Bosnian Federation government faces crisis over management of state companies

By bne IntelliNews May 18, 2015

Denitsa Mukova in Sofia -


The ruling coalition in the Bosnian Federation is in crisis over a disagreement between coalition members over the management of three major state-owned companies. A collapse of the government in the Bosnian Federation, one of two entities that make up Bosnia and Herzegovina, could also threaten the stability of the national government.

The three parties that make up Bosnian Federation Prime Minister Fadil Novalic's government are at odds over the management of aluminium smelter Aluminij, energy company Elektroprivreda HZ HB and telecommunications company HT Mostar.

Marinko Cavara, deputy chairman of the hardline Croatian Democratic Union of Bosnia and Herzegovina (HDZ BiH), has accused fellow coalition members – the Party of Democratic Action (SDA) and the Democratic Front (DF) – of failing to respect agreements reached within the coalition, Bosnian daily Dnevni List reported.

HDZ BiH wants to change the management of the three companies, and has threatened to quit the coalition if the cabinet fails to reach an agreement.

Party members walked out of a government session on May 14, when a planned discussion on the future of Aluminij was cancelled. The company, which is under HDZ BiH control, could face bankruptcy over unpaid debts. “We suspect that someone is trying to strategically destroy this company,” HDZ BiH leader Dragan Čović told journalists after the May 14 government session, according to a party statement.
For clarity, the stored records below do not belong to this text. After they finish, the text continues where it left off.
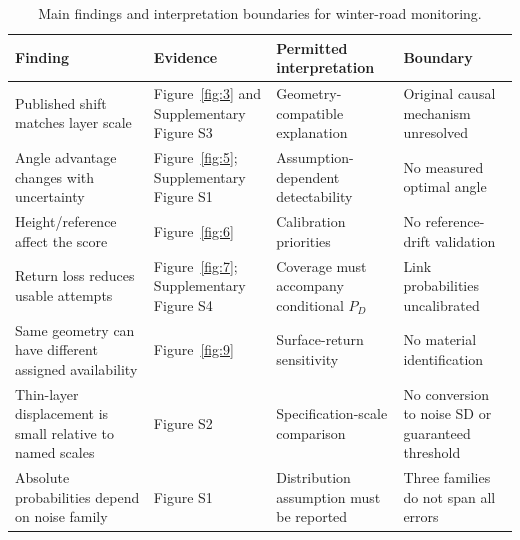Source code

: \begin{table}[htbp]
\caption{Main findings and interpretation boundaries for winter-road monitoring.}\label{tab:7}
\small\setlength{\tabcolsep}{3pt}\renewcommand{\arraystretch}{1.15}
\begin{tabularx}{\linewidth}{>{\raggedright\arraybackslash}X>{\raggedright\arraybackslash}X>{\raggedright\arraybackslash}X>{\raggedright\arraybackslash}X}
\toprule
Finding & Evidence & Permitted interpretation & Boundary \\
\midrule
Published shift matches layer scale & Figure~\ref{fig:3} and Supplementary Figure S3 & Geometry-compatible explanation & Original causal mechanism unresolved \\
Angle advantage changes with uncertainty & Figure~\ref{fig:5}; Supplementary Figure S1 & Assumption-dependent detectability & No measured optimal angle \\
Height/reference affect the score & Figure~\ref{fig:6} & Calibration priorities & No reference-drift validation \\
Return loss reduces usable attempts & Figure~\ref{fig:7}; Supplementary Figure S4 & Coverage must accompany conditional $P_D$ & Link probabilities uncalibrated \\
Same geometry can have different assigned availability & Figure~\ref{fig:9} & Surface-return sensitivity & No material identification \\
Thin-layer displacement is small relative to named scales & Figure S2 & Specification-scale comparison & No conversion to noise SD or guaranteed threshold \\
Absolute probabilities depend on noise family & Figure S1 & Distribution assumption must be reported & Three families do not span all errors \\
\bottomrule
\end{tabularx}
\end{table}
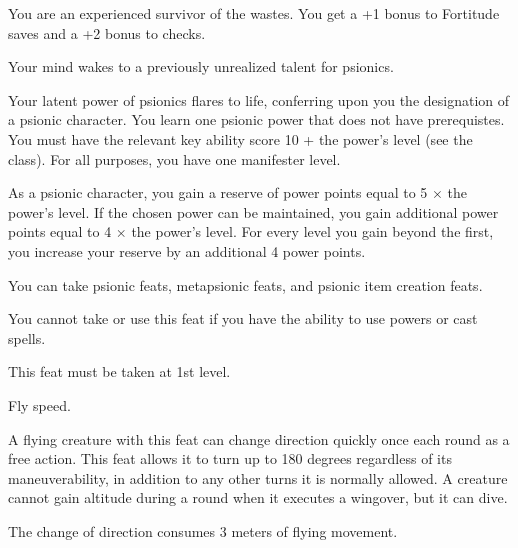 {You are an experienced survivor of the wastes.}{}
{You get a +1 bonus to Fortitude saves and a +2 bonus to  checks.}{}{}

{Your mind wakes to a previously unrealized talent for psionics.}
{}
{Your latent power of psionics flares to life, conferring upon you the designation of a psionic character. You learn one psionic power that does not have prerequistes. You must have the relevant key ability score 10 + the power's level (see the  class). For all purposes, you have one manifester level.

As a psionic character, you gain a reserve of power points equal to 5 $\times$ the power's level. If the chosen power can be maintained, you gain additional power points equal to 4 $\times$ the power's level. For every level you gain beyond the first, you increase your reserve by an additional 4 power points.

You can take psionic feats, metapsionic feats, and psionic item creation feats.}
{}
{You cannot take or use this feat if you have the ability to use powers or cast spells.

This feat must be taken at 1st level.}

{Fly speed.}
{A flying creature with this feat can change direction quickly once each round as a free action. This feat allows it to turn up to 180 degrees regardless of its maneuverability, in addition to any other turns it is normally allowed. A creature cannot gain altitude during a round when it executes a wingover, but it can dive.

The change of direction consumes 3 meters of flying movement.}

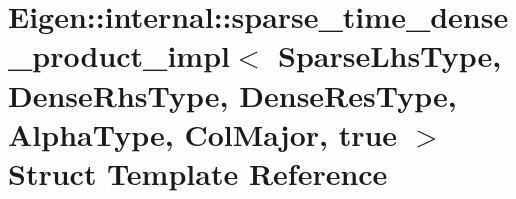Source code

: \hypertarget{struct_eigen_1_1internal_1_1sparse__time__dense__product__impl_3_01_sparse_lhs_type_00_01_dense_4902bcccfe44923f57955b34ebedf211}{}\section{Eigen\+::internal\+::sparse\+\_\+time\+\_\+dense\+\_\+product\+\_\+impl$<$ Sparse\+Lhs\+Type, Dense\+Rhs\+Type, Dense\+Res\+Type, Alpha\+Type, Col\+Major, true $>$ Struct Template Reference}
\label{struct_eigen_1_1internal_1_1sparse__time__dense__product__impl_3_01_sparse_lhs_type_00_01_dense_4902bcccfe44923f57955b34ebedf211}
“I have the feeling that we have entered a serious crisis,” Čović added. “The attempt to continue communicating in the same way within the Bosnian Federation’s government as in the past four years is unacceptable, especially the fact that obviously we will deal with the appointments [of state companies’ management] in the next one, two or three years, instead of dealing with real issues.”

Previously, HDZ BiH ministers abandoned another cabinet session after Novalic removed a discussion on the situation at HT Mostar from the agenda.

Novalic commented after the session that the problem was that the companies HDZ BiH wants to control are under the management of the energy ministry, headed by the DF’s Reuf Bajrovic, Dnevni List reported. Bajrovic had offered to discuss the situation at Aluminij with government ministers, but later withdrew the topic from the agenda.

Representatives of DF now say they will not discuss the management of Aluminij or Elektroprivreda until Bosnia’s financial police have investigated what caused the companies’ poor financial situation.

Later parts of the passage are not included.